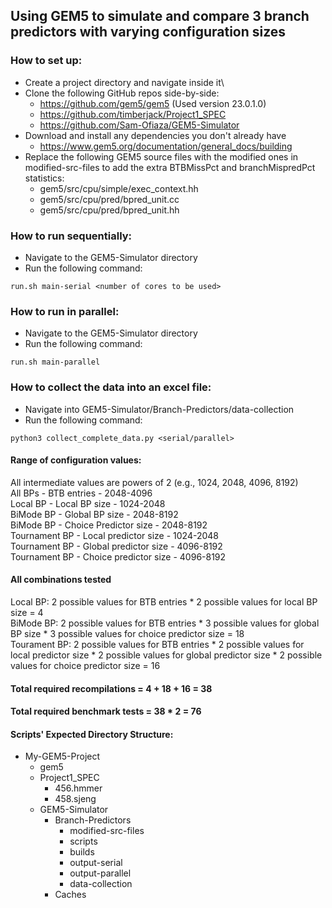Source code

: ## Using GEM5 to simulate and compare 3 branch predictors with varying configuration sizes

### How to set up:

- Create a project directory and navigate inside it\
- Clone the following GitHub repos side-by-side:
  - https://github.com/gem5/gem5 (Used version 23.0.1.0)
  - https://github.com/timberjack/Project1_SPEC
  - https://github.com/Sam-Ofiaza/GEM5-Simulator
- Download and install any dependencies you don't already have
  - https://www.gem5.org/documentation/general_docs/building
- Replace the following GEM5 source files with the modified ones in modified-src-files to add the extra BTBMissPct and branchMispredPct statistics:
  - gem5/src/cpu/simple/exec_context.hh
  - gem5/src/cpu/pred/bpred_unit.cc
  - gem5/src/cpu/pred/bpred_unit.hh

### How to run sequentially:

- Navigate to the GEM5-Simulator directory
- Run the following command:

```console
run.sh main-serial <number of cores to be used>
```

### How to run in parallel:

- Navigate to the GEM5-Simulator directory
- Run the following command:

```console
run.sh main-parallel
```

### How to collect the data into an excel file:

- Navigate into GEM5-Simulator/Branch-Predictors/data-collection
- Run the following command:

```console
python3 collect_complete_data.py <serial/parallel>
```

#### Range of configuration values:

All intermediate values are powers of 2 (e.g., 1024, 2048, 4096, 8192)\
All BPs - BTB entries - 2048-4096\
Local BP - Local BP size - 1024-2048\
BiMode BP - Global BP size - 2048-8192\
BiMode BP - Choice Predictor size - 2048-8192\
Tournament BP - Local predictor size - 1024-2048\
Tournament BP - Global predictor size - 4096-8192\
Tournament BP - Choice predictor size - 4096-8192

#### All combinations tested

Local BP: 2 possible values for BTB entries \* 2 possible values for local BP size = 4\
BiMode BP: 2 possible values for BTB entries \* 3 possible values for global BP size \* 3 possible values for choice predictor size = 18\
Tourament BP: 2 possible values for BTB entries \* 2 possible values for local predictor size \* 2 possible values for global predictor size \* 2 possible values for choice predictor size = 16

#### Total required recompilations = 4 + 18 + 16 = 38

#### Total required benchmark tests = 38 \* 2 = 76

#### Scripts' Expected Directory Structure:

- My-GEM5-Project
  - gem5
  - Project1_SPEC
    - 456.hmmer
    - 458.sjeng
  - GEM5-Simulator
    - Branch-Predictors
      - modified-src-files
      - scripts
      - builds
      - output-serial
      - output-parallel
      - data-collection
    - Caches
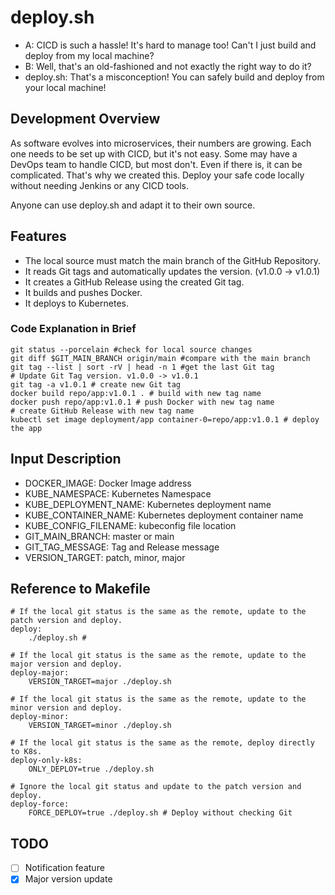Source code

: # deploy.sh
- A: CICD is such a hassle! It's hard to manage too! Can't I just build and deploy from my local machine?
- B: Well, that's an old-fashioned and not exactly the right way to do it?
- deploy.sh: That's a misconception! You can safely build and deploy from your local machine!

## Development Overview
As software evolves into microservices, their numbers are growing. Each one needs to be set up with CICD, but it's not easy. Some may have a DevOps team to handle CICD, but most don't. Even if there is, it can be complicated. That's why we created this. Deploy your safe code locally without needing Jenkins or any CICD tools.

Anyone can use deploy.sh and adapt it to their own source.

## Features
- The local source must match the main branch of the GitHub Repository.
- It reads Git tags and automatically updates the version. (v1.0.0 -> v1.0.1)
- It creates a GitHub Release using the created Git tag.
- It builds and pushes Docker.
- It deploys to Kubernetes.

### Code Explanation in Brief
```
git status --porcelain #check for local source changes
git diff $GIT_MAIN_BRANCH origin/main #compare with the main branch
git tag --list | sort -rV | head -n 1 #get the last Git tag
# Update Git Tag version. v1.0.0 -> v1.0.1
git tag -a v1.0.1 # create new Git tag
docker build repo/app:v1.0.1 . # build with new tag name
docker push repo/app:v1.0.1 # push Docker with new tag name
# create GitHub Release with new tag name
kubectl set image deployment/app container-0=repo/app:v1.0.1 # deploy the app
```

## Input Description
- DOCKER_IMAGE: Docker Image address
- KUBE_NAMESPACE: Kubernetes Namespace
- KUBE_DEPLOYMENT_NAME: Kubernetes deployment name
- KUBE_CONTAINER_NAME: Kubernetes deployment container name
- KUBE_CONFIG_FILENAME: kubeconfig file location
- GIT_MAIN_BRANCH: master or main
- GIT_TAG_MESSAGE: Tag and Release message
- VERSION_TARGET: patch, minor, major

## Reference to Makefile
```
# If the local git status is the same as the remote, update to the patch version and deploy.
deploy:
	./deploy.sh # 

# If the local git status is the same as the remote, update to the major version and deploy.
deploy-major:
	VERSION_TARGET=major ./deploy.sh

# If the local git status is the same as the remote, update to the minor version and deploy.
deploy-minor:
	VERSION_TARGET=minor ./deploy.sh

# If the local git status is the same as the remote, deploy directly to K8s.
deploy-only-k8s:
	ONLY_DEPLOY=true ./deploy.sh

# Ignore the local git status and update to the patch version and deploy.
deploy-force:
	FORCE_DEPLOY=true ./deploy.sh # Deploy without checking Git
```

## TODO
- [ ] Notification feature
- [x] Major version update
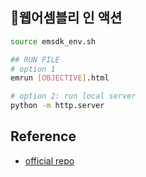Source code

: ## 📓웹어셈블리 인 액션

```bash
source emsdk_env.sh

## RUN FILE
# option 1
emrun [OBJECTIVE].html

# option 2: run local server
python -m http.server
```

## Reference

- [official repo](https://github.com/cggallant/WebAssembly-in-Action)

==

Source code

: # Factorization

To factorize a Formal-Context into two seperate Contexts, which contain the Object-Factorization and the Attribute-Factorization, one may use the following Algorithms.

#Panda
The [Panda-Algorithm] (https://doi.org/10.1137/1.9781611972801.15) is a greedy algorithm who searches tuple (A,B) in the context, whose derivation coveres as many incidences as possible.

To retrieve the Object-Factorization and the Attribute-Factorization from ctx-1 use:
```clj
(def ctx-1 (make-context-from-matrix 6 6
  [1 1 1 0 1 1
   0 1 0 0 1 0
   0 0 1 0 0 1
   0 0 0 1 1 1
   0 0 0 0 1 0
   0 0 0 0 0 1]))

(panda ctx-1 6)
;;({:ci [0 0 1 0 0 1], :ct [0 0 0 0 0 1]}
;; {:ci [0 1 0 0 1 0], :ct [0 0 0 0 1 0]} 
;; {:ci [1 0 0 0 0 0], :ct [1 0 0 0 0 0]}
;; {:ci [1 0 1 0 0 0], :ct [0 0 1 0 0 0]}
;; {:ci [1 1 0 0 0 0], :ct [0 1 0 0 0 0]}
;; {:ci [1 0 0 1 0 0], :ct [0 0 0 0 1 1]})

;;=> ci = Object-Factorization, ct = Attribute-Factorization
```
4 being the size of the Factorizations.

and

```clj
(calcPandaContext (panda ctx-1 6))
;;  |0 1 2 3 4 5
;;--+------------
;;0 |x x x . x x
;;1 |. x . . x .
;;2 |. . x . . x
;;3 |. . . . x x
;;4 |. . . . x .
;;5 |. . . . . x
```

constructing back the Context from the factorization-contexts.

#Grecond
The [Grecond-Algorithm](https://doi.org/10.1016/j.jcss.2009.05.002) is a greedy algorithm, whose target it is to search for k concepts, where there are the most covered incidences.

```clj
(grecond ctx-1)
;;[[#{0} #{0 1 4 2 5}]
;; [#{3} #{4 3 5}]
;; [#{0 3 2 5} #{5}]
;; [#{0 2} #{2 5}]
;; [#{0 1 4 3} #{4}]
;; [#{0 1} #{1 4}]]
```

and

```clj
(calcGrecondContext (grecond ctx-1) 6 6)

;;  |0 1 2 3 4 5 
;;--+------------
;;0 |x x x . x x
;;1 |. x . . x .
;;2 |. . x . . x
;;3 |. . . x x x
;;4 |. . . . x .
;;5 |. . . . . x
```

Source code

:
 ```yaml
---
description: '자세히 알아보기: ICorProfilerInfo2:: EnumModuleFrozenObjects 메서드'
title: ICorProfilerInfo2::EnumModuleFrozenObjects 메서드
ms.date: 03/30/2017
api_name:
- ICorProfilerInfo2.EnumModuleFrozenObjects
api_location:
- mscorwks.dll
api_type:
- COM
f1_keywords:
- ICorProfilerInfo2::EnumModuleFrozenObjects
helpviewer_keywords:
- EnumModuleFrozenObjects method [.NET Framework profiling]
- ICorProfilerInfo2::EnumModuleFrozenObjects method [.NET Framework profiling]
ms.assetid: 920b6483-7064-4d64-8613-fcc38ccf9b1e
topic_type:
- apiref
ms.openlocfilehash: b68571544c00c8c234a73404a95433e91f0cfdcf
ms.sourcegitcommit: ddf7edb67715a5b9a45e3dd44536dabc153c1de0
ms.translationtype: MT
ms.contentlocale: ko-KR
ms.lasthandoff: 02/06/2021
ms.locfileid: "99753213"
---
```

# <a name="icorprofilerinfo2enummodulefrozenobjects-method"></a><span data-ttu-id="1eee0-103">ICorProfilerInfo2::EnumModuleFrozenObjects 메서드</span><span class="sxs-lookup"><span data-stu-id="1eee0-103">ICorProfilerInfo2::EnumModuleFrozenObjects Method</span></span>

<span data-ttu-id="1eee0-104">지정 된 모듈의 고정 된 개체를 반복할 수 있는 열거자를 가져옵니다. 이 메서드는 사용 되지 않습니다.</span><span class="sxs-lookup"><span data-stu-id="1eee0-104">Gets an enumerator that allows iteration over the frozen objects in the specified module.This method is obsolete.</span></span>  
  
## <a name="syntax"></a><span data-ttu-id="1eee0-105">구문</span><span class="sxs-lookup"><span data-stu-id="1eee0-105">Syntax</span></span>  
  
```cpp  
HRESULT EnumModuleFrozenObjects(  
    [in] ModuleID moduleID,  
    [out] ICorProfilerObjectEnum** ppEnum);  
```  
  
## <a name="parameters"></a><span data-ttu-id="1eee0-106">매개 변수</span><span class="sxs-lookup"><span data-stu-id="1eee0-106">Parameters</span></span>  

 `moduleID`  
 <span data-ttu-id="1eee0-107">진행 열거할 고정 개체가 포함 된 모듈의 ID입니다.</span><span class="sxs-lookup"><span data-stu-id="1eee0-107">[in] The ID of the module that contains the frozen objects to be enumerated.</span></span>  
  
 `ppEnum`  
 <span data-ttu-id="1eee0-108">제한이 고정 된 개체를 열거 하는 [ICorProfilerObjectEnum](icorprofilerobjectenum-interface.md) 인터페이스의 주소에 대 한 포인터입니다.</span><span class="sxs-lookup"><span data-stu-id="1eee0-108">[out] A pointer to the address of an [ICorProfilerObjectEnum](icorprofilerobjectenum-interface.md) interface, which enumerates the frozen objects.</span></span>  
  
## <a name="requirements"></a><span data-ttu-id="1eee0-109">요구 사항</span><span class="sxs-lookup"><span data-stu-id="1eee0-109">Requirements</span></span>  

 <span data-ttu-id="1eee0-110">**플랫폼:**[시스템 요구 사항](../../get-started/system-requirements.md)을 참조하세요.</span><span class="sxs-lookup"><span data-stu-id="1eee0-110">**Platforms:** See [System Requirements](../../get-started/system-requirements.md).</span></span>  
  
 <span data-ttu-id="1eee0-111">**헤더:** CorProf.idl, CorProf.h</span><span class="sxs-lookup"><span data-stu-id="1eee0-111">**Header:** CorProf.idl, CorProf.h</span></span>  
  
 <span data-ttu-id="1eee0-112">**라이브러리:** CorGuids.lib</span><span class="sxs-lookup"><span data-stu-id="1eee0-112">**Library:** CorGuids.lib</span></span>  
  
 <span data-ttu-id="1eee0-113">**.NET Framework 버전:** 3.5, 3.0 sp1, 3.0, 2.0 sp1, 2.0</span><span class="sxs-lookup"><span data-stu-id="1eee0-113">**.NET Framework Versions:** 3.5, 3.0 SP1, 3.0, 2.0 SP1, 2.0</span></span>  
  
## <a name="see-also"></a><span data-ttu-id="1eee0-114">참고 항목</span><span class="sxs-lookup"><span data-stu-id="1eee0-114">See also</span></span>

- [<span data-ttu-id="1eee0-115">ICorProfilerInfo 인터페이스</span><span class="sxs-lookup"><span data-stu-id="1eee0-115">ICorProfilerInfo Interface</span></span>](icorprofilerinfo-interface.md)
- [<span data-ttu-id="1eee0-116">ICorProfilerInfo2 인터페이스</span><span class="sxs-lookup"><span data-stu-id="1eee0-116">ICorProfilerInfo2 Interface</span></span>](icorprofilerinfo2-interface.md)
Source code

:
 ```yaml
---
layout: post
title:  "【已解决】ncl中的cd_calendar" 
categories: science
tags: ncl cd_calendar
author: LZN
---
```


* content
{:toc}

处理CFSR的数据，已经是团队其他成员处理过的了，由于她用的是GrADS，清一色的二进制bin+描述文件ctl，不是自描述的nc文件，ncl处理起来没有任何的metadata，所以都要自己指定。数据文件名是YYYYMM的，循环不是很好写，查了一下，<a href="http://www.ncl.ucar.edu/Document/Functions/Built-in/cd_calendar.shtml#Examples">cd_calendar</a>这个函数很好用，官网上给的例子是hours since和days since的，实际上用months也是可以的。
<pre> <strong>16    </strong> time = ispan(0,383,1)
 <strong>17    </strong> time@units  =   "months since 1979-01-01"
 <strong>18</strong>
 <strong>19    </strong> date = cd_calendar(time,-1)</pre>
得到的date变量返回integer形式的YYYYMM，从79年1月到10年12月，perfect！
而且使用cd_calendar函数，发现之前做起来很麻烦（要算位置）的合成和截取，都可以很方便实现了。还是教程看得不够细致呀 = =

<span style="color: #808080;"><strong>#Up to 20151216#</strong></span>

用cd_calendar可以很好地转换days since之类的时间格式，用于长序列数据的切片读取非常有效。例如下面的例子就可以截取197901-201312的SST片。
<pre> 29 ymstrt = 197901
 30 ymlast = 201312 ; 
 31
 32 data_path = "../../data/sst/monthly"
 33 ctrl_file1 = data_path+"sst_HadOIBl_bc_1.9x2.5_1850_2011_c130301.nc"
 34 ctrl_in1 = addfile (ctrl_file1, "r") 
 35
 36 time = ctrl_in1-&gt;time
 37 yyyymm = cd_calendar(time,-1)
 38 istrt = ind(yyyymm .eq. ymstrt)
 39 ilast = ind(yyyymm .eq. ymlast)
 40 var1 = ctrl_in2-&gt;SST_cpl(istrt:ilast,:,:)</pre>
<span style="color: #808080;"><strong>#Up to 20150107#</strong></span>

WORK TO BE COMPLETED:
Bring together all lines in the records where the word "deployment" is found.

TASK SOLUTION:
kubectl set image deployment/app container-0=repo/app:v1.0.1 # deploy the app
- KUBE_DEPLOYMENT_NAME: Kubernetes deployment name
- KUBE_CONTAINER_NAME: Kubernetes deployment container name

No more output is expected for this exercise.